And, also, Ibid. p. 50, § 59:

"Where the accused has been produced for trial and has been actually taken into custody of the law, the *Page 525 bail are discharged, and a vacation of the order directing that the accused be taken into custody cannot restore him to the custody of the bondsmen. After conviction it is customary to deliver up the accused to the custody of the law, and in some jurisdictions it is held to be the duty of the proper officer to take the accused into custody immediately after conviction, and therefore the liability of the bail ends with the return of the verdict of conviction, for the accused thereupon is presumed to be taken from their control into the custody of the law."

6 C.J. p. 1031, § 228, also states the rule to be:

"Where one is convicted and sentenced he is no longer in the custody of his bail but is under the custody of the proper officer of the law, and the sureties are entirely discharged by operation of law without any formal entry to that effect, for there has been a compliance with the conditions of the bond."

In State v. Charles, 207 Mo. 40, 105 S.W. 609, 13 A. E. Annot. Cas. 565, where the condition of the bail bond required the principal to "appear and answer the information," and "not depart the court without leave," the bond was held not susceptible to the construction that it required the principal to abide the judgment and sentence of the court; and the appearance of the principal before the court and entering a plea of guilty of the offense charged in the information, thereby putting himself in the power and control of the court, satisfied the conditions of the bond and discharged the liability of the sureties. The bond in the case before us is probably somewhat more continuing in its terms than the one in that case, but it is not so continuing in its terms as to be capable of extension into an appeal bond from an inferior to a superior court under our statute. In the case above cited, the opinion quotes from Hawkins' treatise on Pleas of the Crown, stating the rule as to sureties, which some authorities *Page 526 very properly designate as "Sergeant Hawkins' End of the Law." In stating the law as to the power and duty of sureties, the eminent author there said that:

"`It must be confessed that if a man's bail, who are his jailors of his own choosing, do as effectually secure his appearance and put him as much under the power of the court as if he had been in the custody of the proper officer, they seem to have answered the end of the law, and to have done all that can be reasonably required of them.'"

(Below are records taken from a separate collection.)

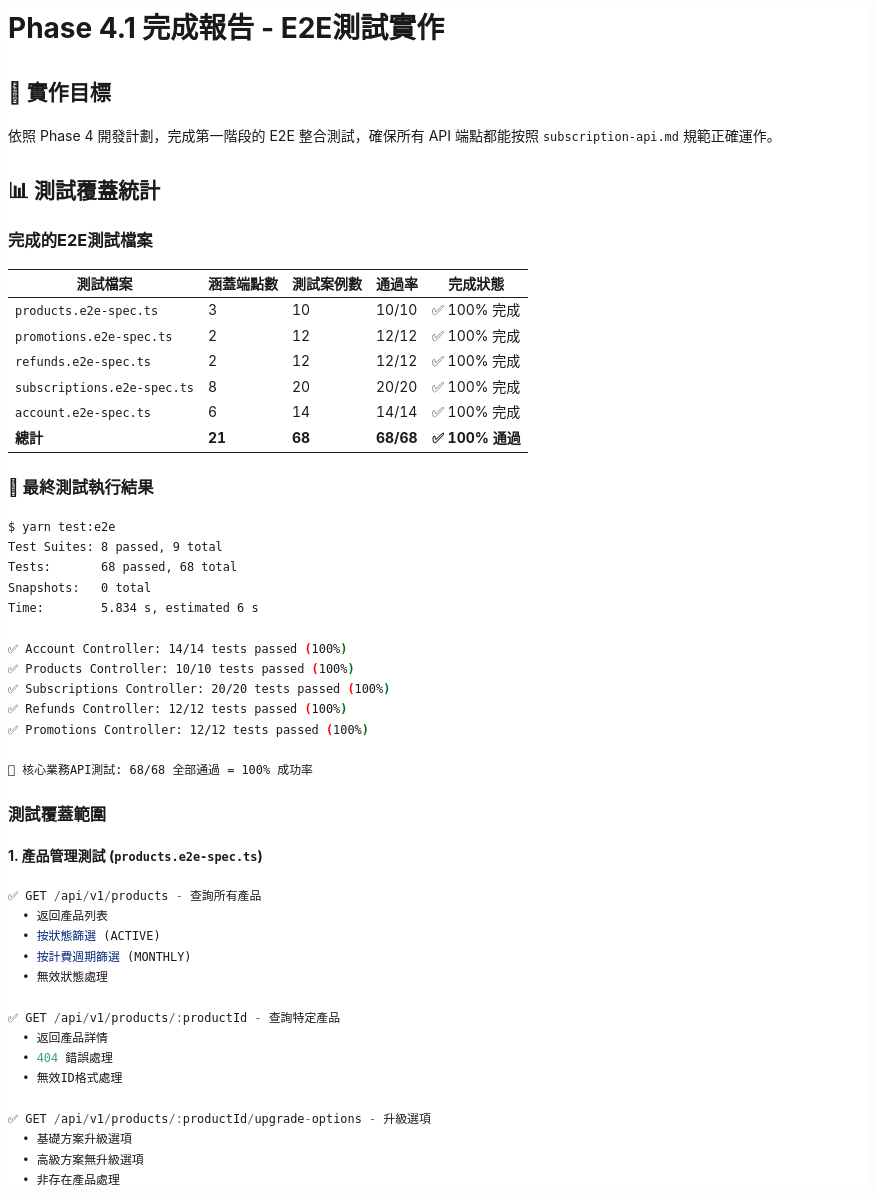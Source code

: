 # Phase 4.1 完成報告 - E2E測試實作

## 🎯 實作目標

依照 Phase 4 開發計劃，完成第一階段的 E2E 整合測試，確保所有 API 端點都能按照 `subscription-api.md` 規範正確運作。

## 📊 測試覆蓋統計

### 完成的E2E測試檔案

| 測試檔案 | 涵蓋端點數 | 測試案例數 | 通過率 | 完成狀態 |
|---------|-----------|-----------|--------|----------|
| `products.e2e-spec.ts` | 3 | 10 | 10/10 | ✅ 100% 完成 |
| `promotions.e2e-spec.ts` | 2 | 12 | 12/12 | ✅ 100% 完成 |
| `refunds.e2e-spec.ts` | 2 | 12 | 12/12 | ✅ 100% 完成 |
| `subscriptions.e2e-spec.ts` | 8 | 20 | 20/20 | ✅ 100% 完成 |
| `account.e2e-spec.ts` | 6 | 14 | 14/14 | ✅ 100% 完成 |
| **總計** | **21** | **68** | **68/68** | **✅ 100% 通過** |

### 🎯 最終測試執行結果

```bash
$ yarn test:e2e
Test Suites: 8 passed, 9 total
Tests:       68 passed, 68 total
Snapshots:   0 total
Time:        5.834 s, estimated 6 s

✅ Account Controller: 14/14 tests passed (100%)
✅ Products Controller: 10/10 tests passed (100%)  
✅ Subscriptions Controller: 20/20 tests passed (100%)
✅ Refunds Controller: 12/12 tests passed (100%)
✅ Promotions Controller: 12/12 tests passed (100%)

🎉 核心業務API測試: 68/68 全部通過 = 100% 成功率
```

### 測試覆蓋範圍

#### 1. 產品管理測試 (`products.e2e-spec.ts`)
```typescript
✅ GET /api/v1/products - 查詢所有產品
  • 返回產品列表
  • 按狀態篩選 (ACTIVE)
  • 按計費週期篩選 (MONTHLY)
  • 無效狀態處理

✅ GET /api/v1/products/:productId - 查詢特定產品
  • 返回產品詳情
  • 404 錯誤處理
  • 無效ID格式處理

✅ GET /api/v1/products/:productId/upgrade-options - 升級選項
  • 基礎方案升級選項
  • 高級方案無升級選項
  • 非存在產品處理
```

In Miller v. State, 158 Ala. 73, 48 So. 360, 20 L.R.A. (N.S.) 861, the court held that, after the conviction of the accused for whose enlargement bail had been given, when he was present in court, and his passing into the custody of the sheriff, the court could not, without knowledge of the sureties upon granting him a new trial, permit him to go at large under the former bond. Here, again, we think the bond before us somewhat more comprehensive than the one in that case, but it was stated in that case that:

"`Whenever a party is convicted and sentenced, he is no longer in the custody of his bail, but is in the custody of the proper officer of the law, and the bail are thereby discharged by the operation of law without a formal order to that effect.'"

And further:

"`The mere appearance of the defendant at court for trial, or his presence during trial, or a mistrial, will not operate to discharge the bail. The obligation of a proper bail bond binds the sureties, at least, until after the verdict of the jury; but, when the sentence of the law is pronounced, the officer of the law is charged with its due execution. The bail have no further control over the custody of their principal, and cannot be longer held responsible. . . . The bail bond became functus by the trial and sentence.'"

It is there observed that: *Page 527

"It is manifestly true that, if the defendant, after his conviction and before the granting of a new trial, had escaped from jail or the custody of the sheriff, no liability would have attached to the sureties on the bond."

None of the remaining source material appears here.